Move over direct lenders
. The Consumer Financial Protection Bureau (CFPB) will level the playing field as of August 1st, finally facilitating mortgage shoppers’ ability to do an apples-to-apples comparison of loan origination and settlement charges of direct lenders compared to mortgage brokers.
Here’s how. TRID is the new 4 letter word. It stands for TILA, RESPA Integrated Disclosures.
Four currently required disclosures (initial TIL, final TIL that are supposed to calculate the cost of credit), the Good Faith Estimate (GFE) and the HUD 1 Settlement Statement (HUD 1) are going to get boiled down to 2 forms, the Loan Estimate (LE) and the Closing Disclosure (CD). The LE merges the initial TIL and the GFE. The CD merges the final TIL and the HUD 1.
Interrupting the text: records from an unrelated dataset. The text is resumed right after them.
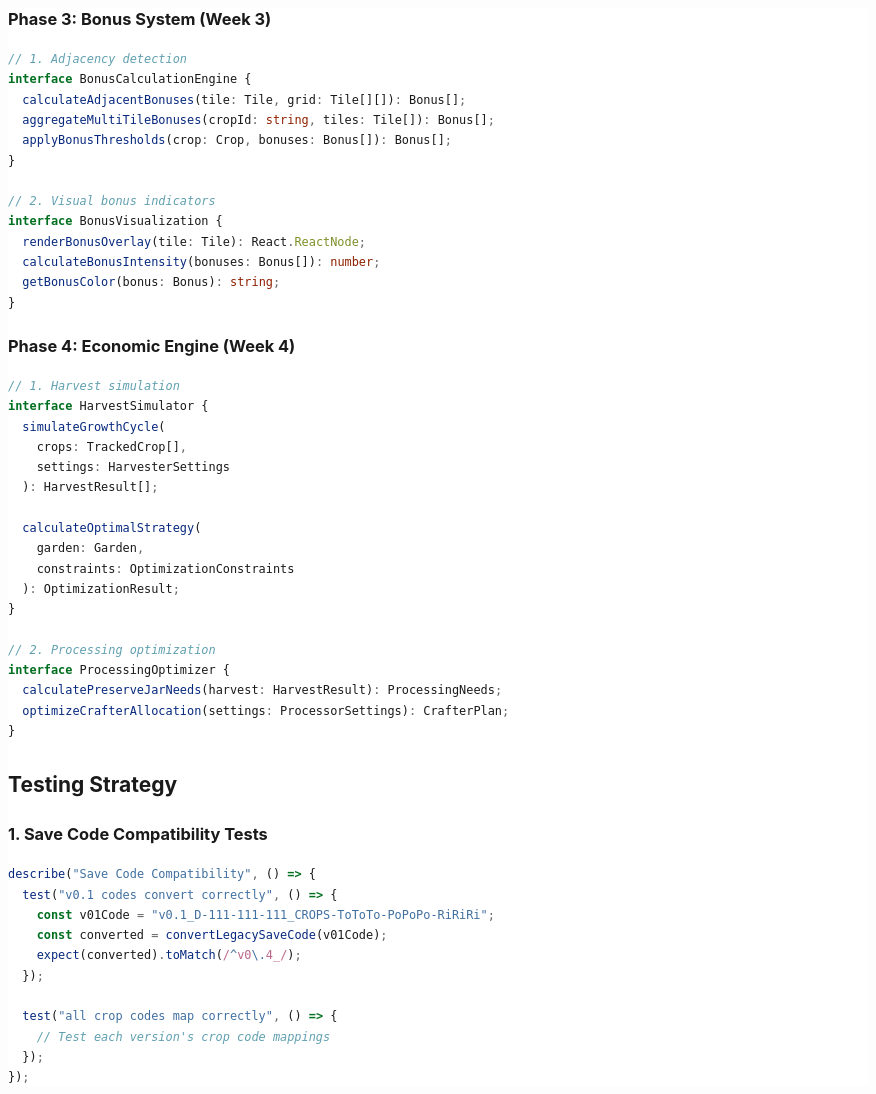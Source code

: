 ### Phase 3: Bonus System (Week 3)

```typescript
// 1. Adjacency detection
interface BonusCalculationEngine {
  calculateAdjacentBonuses(tile: Tile, grid: Tile[][]): Bonus[];
  aggregateMultiTileBonuses(cropId: string, tiles: Tile[]): Bonus[];
  applyBonusThresholds(crop: Crop, bonuses: Bonus[]): Bonus[];
}

// 2. Visual bonus indicators
interface BonusVisualization {
  renderBonusOverlay(tile: Tile): React.ReactNode;
  calculateBonusIntensity(bonuses: Bonus[]): number;
  getBonusColor(bonus: Bonus): string;
}
```

### Phase 4: Economic Engine (Week 4)

```typescript
// 1. Harvest simulation
interface HarvestSimulator {
  simulateGrowthCycle(
    crops: TrackedCrop[],
    settings: HarvesterSettings
  ): HarvestResult[];

  calculateOptimalStrategy(
    garden: Garden,
    constraints: OptimizationConstraints
  ): OptimizationResult;
}

// 2. Processing optimization
interface ProcessingOptimizer {
  calculatePreserveJarNeeds(harvest: HarvestResult): ProcessingNeeds;
  optimizeCrafterAllocation(settings: ProcessorSettings): CrafterPlan;
}
```

## Testing Strategy

### 1. Save Code Compatibility Tests

```typescript
describe("Save Code Compatibility", () => {
  test("v0.1 codes convert correctly", () => {
    const v01Code = "v0.1_D-111-111-111_CROPS-ToToTo-PoPoPo-RiRiRi";
    const converted = convertLegacySaveCode(v01Code);
    expect(converted).toMatch(/^v0\.4_/);
  });

  test("all crop codes map correctly", () => {
    // Test each version's crop code mappings
  });
});
```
The new LE ends the confusion, ridding you, the mortgage shopper of having to decipher any indirect compensation (rebate) comparisons from the lender to the mortgage broker whereas lenders were never required to disclose any of their back-end compensation from upstream investors like Fannie Mae and Freddie Mac.
Mark my words. Within 5 years mortgage brokers will once again be the big dogs, originating 75 percent of all home loans.
According to Tom LaMalfa of TSL Consulting, who has spent well over 3 decades studying and researching mortgage markets, the mortgage broker channel was responsible for 67 percent of all loans originated at its 2004 peak, dropping to as low as 8 or 9 percent after the mortgage meltdown. “Access to multiple investors, a stable regulatory environment, more freedom, more money, and more choice will see bank loan officers migrate back to mortgage brokering.”
John Councilman, President of the National Association of Mortgage Professionals (NAMB) proudly points to the CFPB’s own written guidance that concludes in part mortgage brokers “offer important consumer protections” not available to consumers through other channels. “Essentially, it’s an opportunity for consumers to work with a huge part of the marketplace, whether you want to find the lowest rates, the fastest funding or your situation is difficult”, said Councilman.
Even with the current GFE comparison handicapping mortgage brokers that started back in 2010, California mortgage brokers funded almost 46 billion dollars in 2014, according to data provided by Tim Doyle, Senior Vice President at the Conference of State Bank Supervisors.
Not bad! Heck, the national totals for all mortgages funded in 2014 were just 1.1 trillion dollars.
Truth be told. I think CFPB Director Richard Cordray is really a closet mortgage broker. How else do you explain all of this gushy support for mortgage brokers, the “Know Before You Owe” pricing engine on the CFPB website, imploring you to shop around for your loan, explaining the protections that mortgage brokers offer and making the shopping and comparison process fair to you and the mortgage brokerage community?